__EXERCISE DATA__.
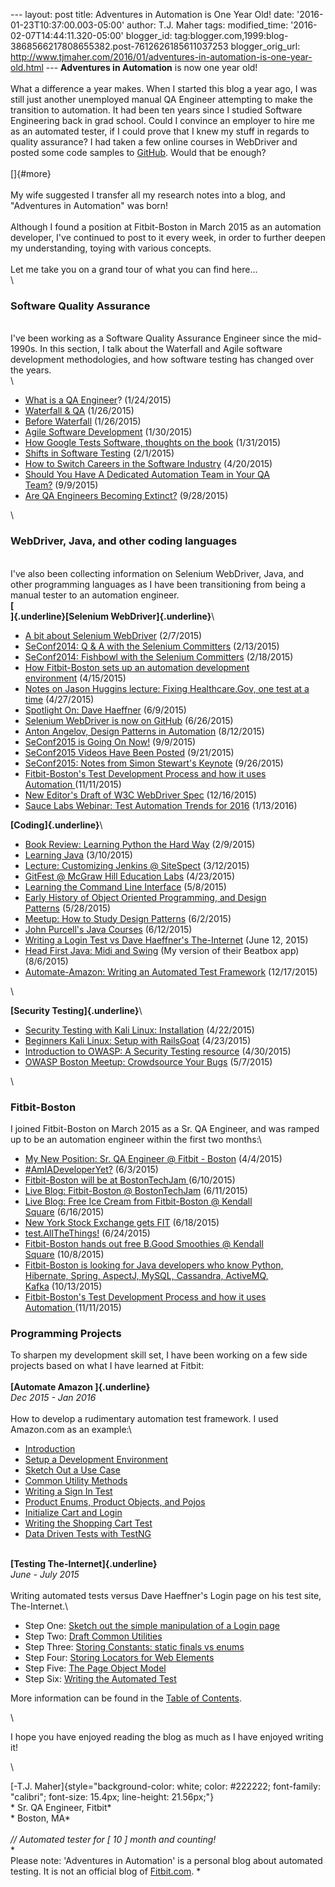 \-\-- layout: post title: Adventures in Automation is One Year Old!
date: \'2016-01-23T10:37:00.003-05:00\' author: T.J. Maher tags:
modified\_time: \'2016-02-07T14:44:11.320-05:00\' blogger\_id:
tag:blogger.com,1999:blog-3868566217808655382.post-7612626185611037253
blogger\_orig\_url:
http://www.tjmaher.com/2016/01/adventures-in-automation-is-one-year-old.html
\-\-- **Adventures in Automation** is now one year old!\
\
What a difference a year makes. When I started this blog a year ago, I
was still just another unemployed manual QA Engineer attempting to make
the transition to automation. It had been ten years since I studied
Software Engineering back in grad school. Could I convince an employer
to hire me as an automated tester, if I could prove that I knew my stuff
in regards to quality assurance? I had taken a few online courses in
WebDriver and posted some code samples to
[GitHub](http://www.github.com/tjmaher). Would that be enough?\
\
[]{#more}\
\
My wife suggested I transfer all my research notes into a blog, and
\"Adventures in Automation\" was born!\
\
Although I found a position at Fitbit-Boston in March 2015 as an
automation developer, I\'ve continued to post to it every week, in order
to further deepen my understanding, toying with various concepts.\
\
Let me take you on a grand tour of what you can find here\...\
\

### Software Quality Assurance

\
I\'ve been working as a Software Quality Assurance Engineer since the
mid-1990s. In this section, I talk about the Waterfall and Agile
software development methodologies, and how software testing has changed
over the years.\
\

-   [What is a QA Engineer](/2015/01/the-life-of-manual-tester.html)?
    (1/24/2015)
-   [Waterfall & QA](/2015/01/waterfall-qa.html) (1/26/2015)
-   [Before Waterfall](/2015/01/before-waterfall.html) (1/26/2015)
-   [Agile Software
    Development](/2015/01/agile-software-development.html) (1/30/2015)
-   [How Google Tests Software, thoughts on the
    book](/2015/01/how-google-test-software.html) (1/31/2015)
-   [Shifts in Software
    Testing](/2015/02/shifts-in-software-testing.html) (2/1/2015)
-   [How to Switch Careers in the Software
    Industry](/2015/04/how-to-switch-careers-in-software.html) (4/20/2015)
-   [Should You Have A Dedicated Automation Team in Your QA
    Team?](/2015/09/should-you-have-dedicated-automation.html) (9/9/2015)
-   [Are QA Engineers Becoming
    Extinct?](/2015/09/are-qa-engineers-becoming-extinct.html) (9/28/2015)

<div>

\

</div>

### WebDriver, Java, and other coding languages

\
I\'ve also been collecting information on Selenium WebDriver, Java, and
other programming languages as I have been transitioning from being a
manual tester to an automation engineer.\
**[\
]{.underline}[Selenium WebDriver]{.underline}**\

-   [A bit about Selenium
    WebDriver](/2015/02/a-bit-about-selenium-webdriver.html) (2/7/2015)
-   [SeConf2014: Q & A with the Selenium
    Committers](/2015/02/seconf2014-q-with-selenium-committers.html) (2/13/2015)
-   [SeConf2014: Fishbowl with the Selenium
    Committers](/2015/02/seconf2014-fish-bowl-with-selenium.html) (2/18/2015)
-   [How Fitbit-Boston sets up an automation development
    environment](/2015/04/how-fitbit-boston-sets-up-their.html) (4/15/2015) 
-   [Notes on Jason Huggins lecture: Fixing Healthcare.Gov, one test at
    a
    time](/2015/04/i-am-loving-working-at-fitbit-boston-i.html) (4/27/2015)
-   [Spotlight On: Dave
    Haeffner](/2015/06/spotlight-on-dave-haeffner.html) (6/9/2015)
-   [Selenium WebDriver is now on
    GitHub](/2015/06/selenium-is-now-on-github.html) (6/26/2015)
-   [Anton Angelov, Design Patterns in
    Automation](/2015/08/anton-angelov-design-patterns-in.html) (8/12/2015)
-   [SeConf2015 is Going On
    Now!](/2015/09/selenium-conference-2015-going-on-now.html) (9/9/2015)
-   [SeConf2015 Videos Have Been
    Posted](/2015/09/selenium-conference-2015-videos-have.html) (9/21/2015)
-   [SeConf2015: Notes from Simon Stewart\'s
    Keynote](/2015/09/seconf2015-notes-from-simon-stewarts.html) (9/26/2015)
-   [Fitbit-Boston\'s Test Development Process and how it uses
    Automation ](/2015/11/how-to-perform-automated-testing-for.html)(11/11/2015)
-   [New Editor\'s Draft of W3C WebDriver
    Spec](/2015/12/new-editors-draft-of-w3c-webdriver.html) (12/16/2015)
-   [Sauce Labs Webinar: Test Automation Trends for
    2016](/2016/01/webinar-joe-colantonio-talks-about-test.html) (1/13/2016)

**[Coding]{.underline}**\

-   [Book Review: Learning Python the Hard
    Way](/2015/02/book-review-learning-python-hard-way.html) (2/9/2015)
-   [Learning Java](/2015/03/learning-java.html) (3/10/2015)
-   [Lecture: Customizing Jenkins @
    SiteSpect](/2015/03/lecture-customizing-jenkins-sitespect.html) (3/12/2015)
-   [GitFest @ McGraw Hill Education
    Labs](/2015/04/git-fest-april-24-2015-600-pm.html) (4/23/2015)
-   [Learning the Command Line
    Interface](/2015/05/learning-command-line-interface.html) (5/8/2015) 
-   [Early History of Object Oriented Programming, and Design
    Patterns](/2015/05/page-objects-and-design-patterns-in.html) (5/28/2015)
-   [Meetup: How to Study Design
    Patterns](/2015/06/meetup-how-to-study-design-patterns.html) (6/2/2015)
-   [John Purcell\'s Java
    Courses](/2015/07/online-course-john-purcells-java-courses.html) (6/12/2015) 
-   [Writing a Login Test vs Dave Haeffner\'s
    The-Internet](/2015/06/simple-manipulation-of-login-page.html) (June
    12, 2015)
-   [Head First Java: Midi and
    Swing](/2015/08/head-first-java-midi-and-swing.html) (My version of
    their Beatbox app) (8/6/2015)
-   [Automate-Amazon: Writing an Automated Test
    Framework](/2015/12/next-week-automating-amazon-how-i-am.html) (12/17/2015)

<div>

\

</div>

**[Security Testing]{.underline}**\

-   [Security Testing with Kali Linux:
    Installation](/2015/04/security-testing-with-kali-linux-intro.html) (4/22/2015)
-   [Beginners Kali Linux: Setup with
    RailsGoat](/2015/04/security-testing-meetup-beginners-kali.html) (4/23/2015)
-   [Introduction to OWASP: A Security Testing
    resource](/2015/04/introduction-to-owasp-security-testing.html) (4/30/2015)
-   [OWASP Boston Meetup: Crowdsource Your
    Bugs](/2015/05/owasp-boston-meetup-crowdsource-your.html) (5/7/2015)

\

### Fitbit-Boston

I joined Fitbit-Boston on March 2015 as a Sr. QA Engineer, and was
ramped up to be an automation engineer within the first two months:\

-   [My New Position: Sr. QA Engineer @ Fitbit -
    Boston](/2015/04/my-new-position-sr-qa-engineer-fitbit.html) (4/4/2015)
-   [\#AmIADeveloperYet?](/2015/06/amiadeveloperyet.html) (6/3/2015)
-   [Fitbit-Boston will be at
    BostonTechJam ](/2015/06/fitbit-boston-will-be-bostontechjam-on.html)(6/10/2015)
-   [Live Blog: Fitbit-Boston @
    BostonTechJam](/2015/06/live-blog-fitbit-boston-bostontechjam.html) (6/11/2015)
-   [Live Blog: Free Ice Cream from Fitbit-Boston @ Kendall
    Square](/2015/06/live-blog-free-ice-cream-from-fitbit.html) (6/16/2015)
-   [New York Stock Exchange gets
    FIT](/2015/06/nyse-gets-fit.html) (6/18/2015)
-   [test.AllTheThings!](/2015/06/testallthethings.html) (6/24/2015)
-   [Fitbit-Boston hands out free B.Good Smoothies @ Kendall
    Square](/2015/10/fitbit-hands-out-smoothies-in-kendall.html) (10/8/2015)
-   [Fitbit-Boston is looking for Java developers who know Python,
    Hibernate, Spring, AspectJ, MySQL, Cassandra, ActiveMQ,
    Kafka](/2015/10/fitbit-boston-is-looking-for-java.html) (10/13/2015)
-   [Fitbit-Boston\'s Test Development Process and how it uses
    Automation ](/2015/11/how-to-perform-automated-testing-for.html)(11/11/2015)

### 

### Programming Projects

To sharpen my development skill set, I have been working on a few side
projects based on what I have learned at Fitbit:\
**\
[Automate Amazon ]{.underline}**\
*Dec 2015 - Jan 2016*\
\
How to develop a rudimentary automation test framework. I used
Amazon.com as an example:\

-   [Introduction](/2015/12/next-week-automating-amazon-how-i-am.html)
-   [Setup a Development
    Environment](/2015/12/automate-amazon-development-environment.html) 
-   [Sketch Out a Use
    Case](/2015/12/automate-amazon-sketch-out-use-case.html) 
-   [Common Utility
    Methods](/2015/12/automate-amazon-commonutils-methods-and.html)
-   [Writing a Sign In
    Test](/2015/12/automate-amazon-writing-sign-in-test.html)
-   [Product Enums, Product Objects, and
    Pojos](/2016/01/automate-amazon-productenums-and.html)
-   [Initialize Cart and
    Login](/2016/01/automate-amazon-initializing-login-and.html)
-   [Writing the Shopping Cart
    Test](/2016/01/automate-amazon-writing-shopping-cart.html)
-   [Data Driven Tests with
    TestNG](/2016/01/automate-amazon-sketch-of-possible-data.html)

\
**[Testing The-Internet]{.underline}**\
*June - July 2015*\
\
Writing automated tests versus Dave Haeffner\'s Login page on his test
site, The-Internet.\

-   Step One: [Sketch out the simple manipulation of a Login
    page](/2015/06/simple-manipulation-of-login-page.html)
-   Step Two: [Draft Common
    Utilities](/2015/06/creating-common-utilities-for-webdriver.html)
-   Step Three: [Storing Constants: static finals vs
    enums](/2015/07/how-java-stores-constants-static-final.html)
-   Step Four: [Storing Locators for Web
    Elements](/2015/07/storing-locators-for-web-elements.html)
-   Step Five: [The Page Object
    Model](/2015/07/the-internet-page-object-model-examples.html)
-   Step Six: [Writing the Automated
    Test](/2015/07/the-internet-writing-automated-test.html)

<div>

More information can be found in the [Table of
Contents](https://www.blogger.com/www.tjmaher.com/p/table-of-contents.html).

</div>

<div>

\

</div>

<div>

I hope you have enjoyed reading the blog as much as I have enjoyed
writing it! 

</div>

<div>

\

</div>

<div>

[-T.J.
Maher]{style="background-color: white; color: #222222; font-family: "calibri"; font-size: 15.4px; line-height: 21.56px;"}\
* Sr. QA Engineer, Fitbit*\
* Boston, MA*\
*\
// Automated tester for \[ 10 \] month and counting!*\
*\
Please note: \'Adventures in Automation\' is a personal blog about
automated testing. It is not an official blog
of [Fitbit.com](http://www.fitbit.com/). *

</div>
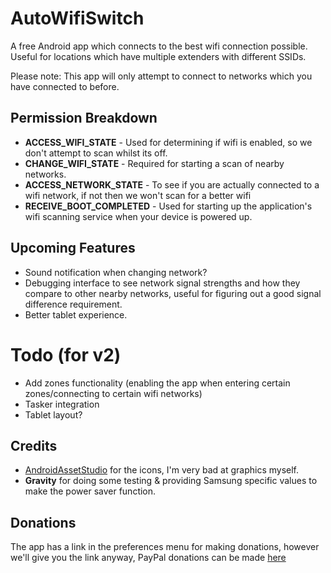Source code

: # AutoWifiSwitch

A free Android app which connects to the best wifi connection possible. Useful for locations which have multiple extenders with different SSIDs.

Please note: This app will only attempt to connect to networks which you have connected to before.

## Permission Breakdown

* **ACCESS_WIFI_STATE** - Used for determining if wifi is enabled, so we don't attempt to scan whilst its off.
* **CHANGE_WIFI_STATE** - Required for starting a scan of nearby networks.
* **ACCESS_NETWORK_STATE** - To see if you are actually connected to a wifi network, if not then we won't scan for a better wifi
* **RECEIVE_BOOT_COMPLETED** - Used for starting up the application's wifi scanning service when your device is powered up.

## Upcoming Features

* Sound notification when changing network?
* Debugging interface to see network signal strengths and how they compare to other nearby networks, useful for figuring out a good signal difference requirement.
* Better tablet experience.

# Todo (for v2)

* Add zones functionality (enabling the app when entering certain zones/connecting to certain wifi networks)
* Tasker integration
* Tablet layout?

## Credits

* [AndroidAssetStudio](http://romannurik.github.io/AndroidAssetStudio/index.html) for the icons, I'm very bad at graphics myself.
* **Gravity** for doing some testing & providing Samsung specific values to make the power saver function.

## Donations

The app has a link in the preferences menu for making donations, however we'll give you the link anyway, PayPal donations can be made [here](https://www.paypal.com/cgi-bin/webscr?cmd=_s-xclick&hosted_button_id=BJQTQKAPZT6VU)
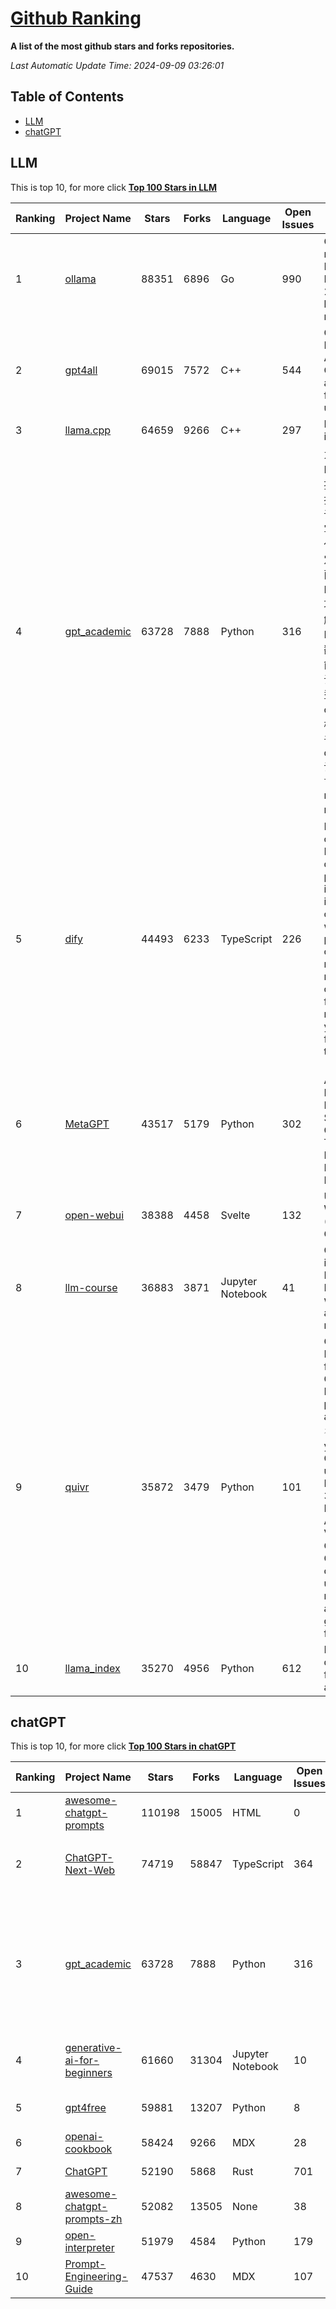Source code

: [Github Ranking](./README.md)
==========

**A list of the most github stars and forks repositories.**

*Last Automatic Update Time: 2024-09-09 03:26:01*

## Table of Contents
 * [LLM](#LLM)
 * [chatGPT](#chatGPT)

## LLM

This is top 10, for more click **[Top 100 Stars in LLM](Top100/LLM.md)**

| Ranking | Project Name | Stars | Forks | Language | Open Issues | Description | Last Commit |
| ------- | ------------ | ----- | ----- | -------- | ----------- | ----------- | ----------- |
| 1 | [ollama](https://github.com/ollama/ollama) | 88351 | 6896 | Go | 990 | Get up and running with Llama 3.1, Mistral, Gemma 2, and other large language models. | 2024-09-08T07:36:26Z |
| 2 | [gpt4all](https://github.com/nomic-ai/gpt4all) | 69015 | 7572 | C++ | 544 | GPT4All: Run Local LLMs on Any Device. Open-source and available for commercial use. | 2024-09-07T05:27:30Z |
| 3 | [llama.cpp](https://github.com/ggerganov/llama.cpp) | 64659 | 9266 | C++ | 297 | LLM inference in C/C++ | 2024-09-08T20:55:54Z |
| 4 | [gpt_academic](https://github.com/binary-husky/gpt_academic) | 63728 | 7888 | Python | 316 | 为GPT/GLM等LLM大语言模型提供实用化交互接口，特别优化论文阅读/润色/写作体验，模块化设计，支持自定义快捷按钮&函数插件，支持Python和C++等项目剖析&自译解功能，PDF/LaTex论文翻译&总结功能，支持并行问询多种LLM模型，支持chatglm3等本地模型。接入通义千问, deepseekcoder, 讯飞星火, 文心一言, llama2, rwkv, claude2, moss等。 | 2024-09-08T16:33:05Z |
| 5 | [dify](https://github.com/langgenius/dify) | 44493 | 6233 | TypeScript | 226 | Dify is an open-source LLM app development platform. Dify's intuitive interface combines AI workflow, RAG pipeline, agent capabilities, model management, observability features and more, letting you quickly go from prototype to production. | 2024-09-09T03:15:17Z |
| 6 | [MetaGPT](https://github.com/geekan/MetaGPT) | 43517 | 5179 | Python | 302 | 🌟 The Multi-Agent Framework: First AI Software Company, Towards Natural Language Programming | 2024-08-21T06:12:26Z |
| 7 | [open-webui](https://github.com/open-webui/open-webui) | 38388 | 4458 | Svelte | 132 | User-friendly WebUI for LLMs (Formerly Ollama WebUI) | 2024-09-08T00:52:27Z |
| 8 | [llm-course](https://github.com/mlabonne/llm-course) | 36883 | 3871 | Jupyter Notebook | 41 | Course to get into Large Language Models (LLMs) with roadmaps and Colab notebooks. | 2024-07-28T22:17:43Z |
| 9 | [quivr](https://github.com/QuivrHQ/quivr) | 35872 | 3479 | Python | 101 | Open-source RAG Framework for building GenAI Second Brains 🧠  Build productivity assistant (RAG) ⚡️🤖 Chat with your docs (PDF, CSV, ...)  & apps using Langchain, GPT 3.5 / 4 turbo, Private, Anthropic, VertexAI, Ollama, LLMs, Groq  that you can share with users !  Efficient retrieval augmented generation framework | 2024-09-08T22:59:54Z |
| 10 | [llama_index](https://github.com/run-llama/llama_index) | 35270 | 4956 | Python | 612 | LlamaIndex is a data framework for your LLM applications | 2024-09-08T20:31:03Z |


## chatGPT

This is top 10, for more click **[Top 100 Stars in chatGPT](Top100/chatGPT.md)**

| Ranking | Project Name | Stars | Forks | Language | Open Issues | Description | Last Commit |
| ------- | ------------ | ----- | ----- | -------- | ----------- | ----------- | ----------- |
| 1 | [awesome-chatgpt-prompts](https://github.com/f/awesome-chatgpt-prompts) | 110198 | 15005 | HTML | 0 | This repo includes ChatGPT prompt curation to use ChatGPT better. | 2024-09-03T21:27:52Z |
| 2 | [ChatGPT-Next-Web](https://github.com/ChatGPTNextWeb/ChatGPT-Next-Web) | 74719 | 58847 | TypeScript | 364 | A cross-platform ChatGPT/Gemini UI (Web / PWA / Linux / Win / MacOS). 一键拥有你自己的跨平台 ChatGPT/Gemini 应用。 | 2024-09-08T02:15:41Z |
| 3 | [gpt_academic](https://github.com/binary-husky/gpt_academic) | 63728 | 7888 | Python | 316 | 为GPT/GLM等LLM大语言模型提供实用化交互接口，特别优化论文阅读/润色/写作体验，模块化设计，支持自定义快捷按钮&函数插件，支持Python和C++等项目剖析&自译解功能，PDF/LaTex论文翻译&总结功能，支持并行问询多种LLM模型，支持chatglm3等本地模型。接入通义千问, deepseekcoder, 讯飞星火, 文心一言, llama2, rwkv, claude2, moss等。 | 2024-09-08T16:33:05Z |
| 4 | [generative-ai-for-beginners](https://github.com/microsoft/generative-ai-for-beginners) | 61660 | 31304 | Jupyter Notebook | 10 | 18 Lessons, Get Started Building with Generative AI  🔗 https://microsoft.github.io/generative-ai-for-beginners/ | 2024-09-03T10:01:43Z |
| 5 | [gpt4free](https://github.com/xtekky/gpt4free) | 59881 | 13207 | Python | 8 | The official gpt4free repository \| various collection of powerful language models | 2024-09-07T19:40:42Z |
| 6 | [openai-cookbook](https://github.com/openai/openai-cookbook) | 58424 | 9266 | MDX | 28 | Examples and guides for using the OpenAI API | 2024-09-08T18:32:04Z |
| 7 | [ChatGPT](https://github.com/lencx/ChatGPT) | 52190 | 5868 | Rust | 701 | 🔮 ChatGPT Desktop Application (Mac, Windows and Linux) | 2024-08-29T17:58:11Z |
| 8 | [awesome-chatgpt-prompts-zh](https://github.com/PlexPt/awesome-chatgpt-prompts-zh) | 52082 | 13505 | None | 38 | ChatGPT 中文调教指南。各种场景使用指南。学习怎么让它听你的话。 | 2024-07-30T11:43:23Z |
| 9 | [open-interpreter](https://github.com/OpenInterpreter/open-interpreter) | 51979 | 4584 | Python | 179 | A natural language interface for computers | 2024-09-06T02:50:09Z |
| 10 | [Prompt-Engineering-Guide](https://github.com/dair-ai/Prompt-Engineering-Guide) | 47537 | 4630 | MDX | 107 | 🐙 Guides, papers, lecture, notebooks and resources for prompt engineering | 2024-09-05T03:19:43Z |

__WHAT NEEDS TO BE DONE__.
In the listing above, find the line with "Test](/2015/12/automate-amazon-writing-sign-in-test.html)" and the line with "## Permission Breakdown". Set down exactly those lines and everything between them, skipping pictures.

__TASK SOLUTION__.
    Test](/2015/12/automate-amazon-writing-sign-in-test.html)
-   [Product Enums, Product Objects, and
    Pojos](/2016/01/automate-amazon-productenums-and.html)
-   [Initialize Cart and
    Login](/2016/01/automate-amazon-initializing-login-and.html)
-   [Writing the Shopping Cart
    Test](/2016/01/automate-amazon-writing-shopping-cart.html)
-   [Data Driven Tests with
    TestNG](/2016/01/automate-amazon-sketch-of-possible-data.html)

\
**[Testing The-Internet]{.underline}**\
*June - July 2015*\
\
Writing automated tests versus Dave Haeffner\'s Login page on his test
site, The-Internet.\

-   Step One: [Sketch out the simple manipulation of a Login
    page](/2015/06/simple-manipulation-of-login-page.html)
-   Step Two: [Draft Common
    Utilities](/2015/06/creating-common-utilities-for-webdriver.html)
-   Step Three: [Storing Constants: static finals vs
    enums](/2015/07/how-java-stores-constants-static-final.html)
-   Step Four: [Storing Locators for Web
    Elements](/2015/07/storing-locators-for-web-elements.html)
-   Step Five: [The Page Object
    Model](/2015/07/the-internet-page-object-model-examples.html)
-   Step Six: [Writing the Automated
    Test](/2015/07/the-internet-writing-automated-test.html)

<div>

More information can be found in the [Table of
Contents](https://www.blogger.com/www.tjmaher.com/p/table-of-contents.html).

</div>

<div>

\

</div>

<div>

I hope you have enjoyed reading the blog as much as I have enjoyed
writing it! 

</div>

<div>

\

</div>

<div>

[-T.J.
Maher]{style="background-color: white; color: #222222; font-family: "calibri"; font-size: 15.4px; line-height: 21.56px;"}\
* Sr. QA Engineer, Fitbit*\
* Boston, MA*\
*\
// Automated tester for \[ 10 \] month and counting!*\
*\
Please note: \'Adventures in Automation\' is a personal blog about
automated testing. It is not an official blog
of [Fitbit.com](http://www.fitbit.com/). *

</div>
Source code

: # AutoWifiSwitch

A free Android app which connects to the best wifi connection possible. Useful for locations which have multiple extenders with different SSIDs.

Please note: This app will only attempt to connect to networks which you have connected to before.

## Permission Breakdown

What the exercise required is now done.